The title of Warner’s 1912 book varies from the title in the advertisement in the 1912 Spalding’s Guide. The ad gives the title as Course in Foot Ball for Players and Coaches but the title on the cover of the actual book is Football for Players and Coaches and A Course in Football for Players and Coaches is on the book’s title page. The latter title is surely the book’s complete title, especially because it is so similar to the title of the correspondence course. The title on the cover was probably shortened for artistic purposes and to make it stand out to a shopper in a bookstore because the shortened title could be printed in larger type. Another difference between the ad and the book is that foot ball is two words in the ad and one word in the book, both on the cover and on the title page.

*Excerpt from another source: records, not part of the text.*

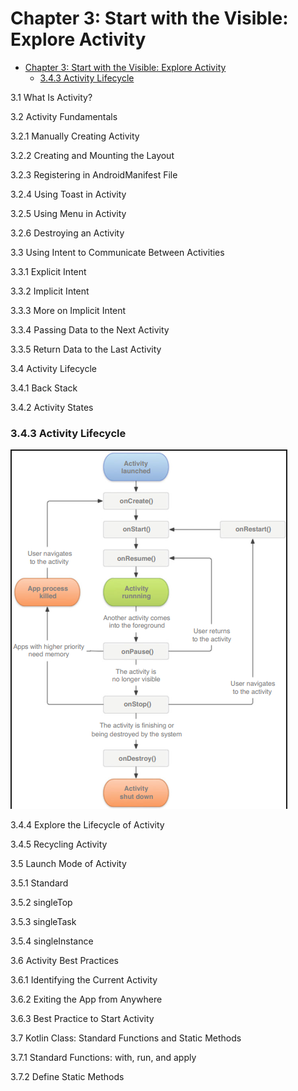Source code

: 
# Chapter 3: Start with the Visible: Explore Activity

- [Chapter 3: Start with the Visible: Explore Activity](#chapter-3-start-with-the-visible-explore-activity)
    - [3.4.3 Activity Lifecycle](#343-activity-lifecycle)


3.1 What Is Activity?

3.2 Activity Fundamentals

3.2.1 Manually Creating Activity

3.2.2 Creating and Mounting the Layout

3.2.3 Registering in AndroidManifest File

3.2.4 Using Toast in Activity

3.2.5 Using Menu in Activity

3.2.6 Destroying an Activity


3.3 Using Intent to Communicate Between Activities

3.3.1 Explicit Intent

3.3.2 Implicit Intent

3.3.3 More on Implicit Intent

3.3.4 Passing Data to the Next Activity

3.3.5 Return Data to the Last Activity


3.4 Activity Lifecycle

3.4.1 Back Stack

3.4.2 Activity States

### 3.4.3 Activity Lifecycle

![](../../../../attachments/android/android-activity-lc.png)


3.4.4 Explore the Lifecycle of Activity

3.4.5 Recycling Activity

3.5 Launch Mode of Activity

3.5.1 Standard

3.5.2 singleTop

3.5.3 singleTask

3.5.4 singleInstance


3.6 Activity Best Practices

3.6.1 Identifying the Current Activity

3.6.2 Exiting the App from Anywhere

3.6.3 Best Practice to Start Activity


3.7 Kotlin Class: Standard Functions and Static Methods

3.7.1 Standard Functions: with, run, and apply

3.7.2 Define Static Methods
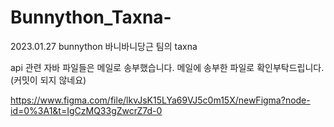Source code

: # Bunnython_Taxna-
2023.01.27 bunnython  바니바니당근 팀의 taxna 

api 관련 자바 파일들은 메일로 송부했습니다.
메일에 송부한 파일로 확인부탁드립니다.(커밋이 되지 않네요)

https://www.figma.com/file/lkvJsK15LYa69VJ5c0m15X/newFigma?node-id=0%3A1&t=IgCzMQ33gZwcrZ7d-0

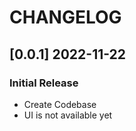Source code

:# CHANGELOG

## [0.0.1] 2022-11-22
### Initial Release

- Create Codebase
- UI is not available yet
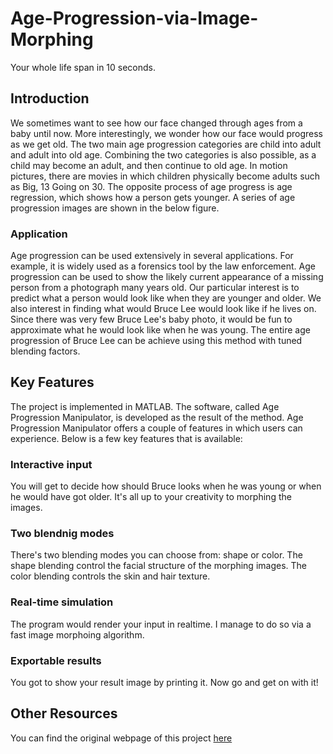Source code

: Age-Progression-via-Image-Morphing
==================================

Your whole life span in 10 seconds.

Introduction
---

We sometimes want to see how our face changed through ages from a baby until now. More interestingly, we wonder how our face would progress as we get old. The two main age progression categories are child into adult and adult into old age. Combining the two categories is also possible, as a child may become an adult, and then continue to old age. In motion pictures, there are movies in which children physically become adults such as Big, 13 Going on 30. The opposite process of age progress is age regression, which shows how a person gets younger. A series of age progression images are shown in the below figure.

### Application

Age progression can be used extensively in several applications. For example, it is widely used as a forensics tool by the law enforcement. Age progression can be used to show the likely current appearance of a missing person from a photograph many years old. Our particular interest is to predict what a person would look like when they are younger and older. We also interest in finding what would Bruce Lee would look like if he lives on. Since there was very few Bruce Lee's baby photo, it would be fun to approximate what he would look like when he was young. The entire age progression of Bruce Lee can be achieve using this method with tuned blending factors.

Key Features
---

The project is implemented in MATLAB. The software, called Age Progression Manipulator, is developed as the result of the method. Age Progression Manipulator offers a couple of features in which users can experience. Below is a few key features that is available:

### Interactive input
You will get to decide how should Bruce looks when he was young or when he would have got older. It's all up to your creativity to morphing the images.
### Two blendnig modes
There's two blending modes you can choose from: shape or color. The shape blending control the facial structure of the morphing images. The color blending controls the skin and hair texture.
### Real-time simulation
The program would render your input in realtime. I manage to do so via a fast image morphoing algorithm.
### Exportable results
You got to show your result image by printing it. Now go and get on with it!


Other Resources
---

You can find the original webpage of this project [here](http://fcl.uncc.edu/nhnguye1/ageprogression.html)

That difference was surely Spalding’s choice because they controlled the typesetting of the Spalding’s guides. Spalding apparently chose to use the two word convention both on the guides’ covers and in their interiors. It appears that Pop Warner shifted to the modern convention years earlier than did Spalding because Spalding continued to use foot ball as late as 1919 and, possibly, later. I haven’t bothered to look beyond 1930 yet, but Spalding hadn’t changed to the modern convention then.
It is my opinion that the cover art was done by Lone Star Dietz. I say that because the figures look so similar to those in others drawn by Dietz and because Dietz’s symbolic four-pointed star signature can be seen on the grassy area between the runner’s legs. It’s hard to tell who did the interior illustrations as Warner had some artistic talent of his own. As in the 1927 book that Warner and Dietz co-illustrated, I can’t tell whose drawing it is without a signature. The player in the drawing with the ball is wearing a Carlisle jersey with the distinctive stripes below the elbow.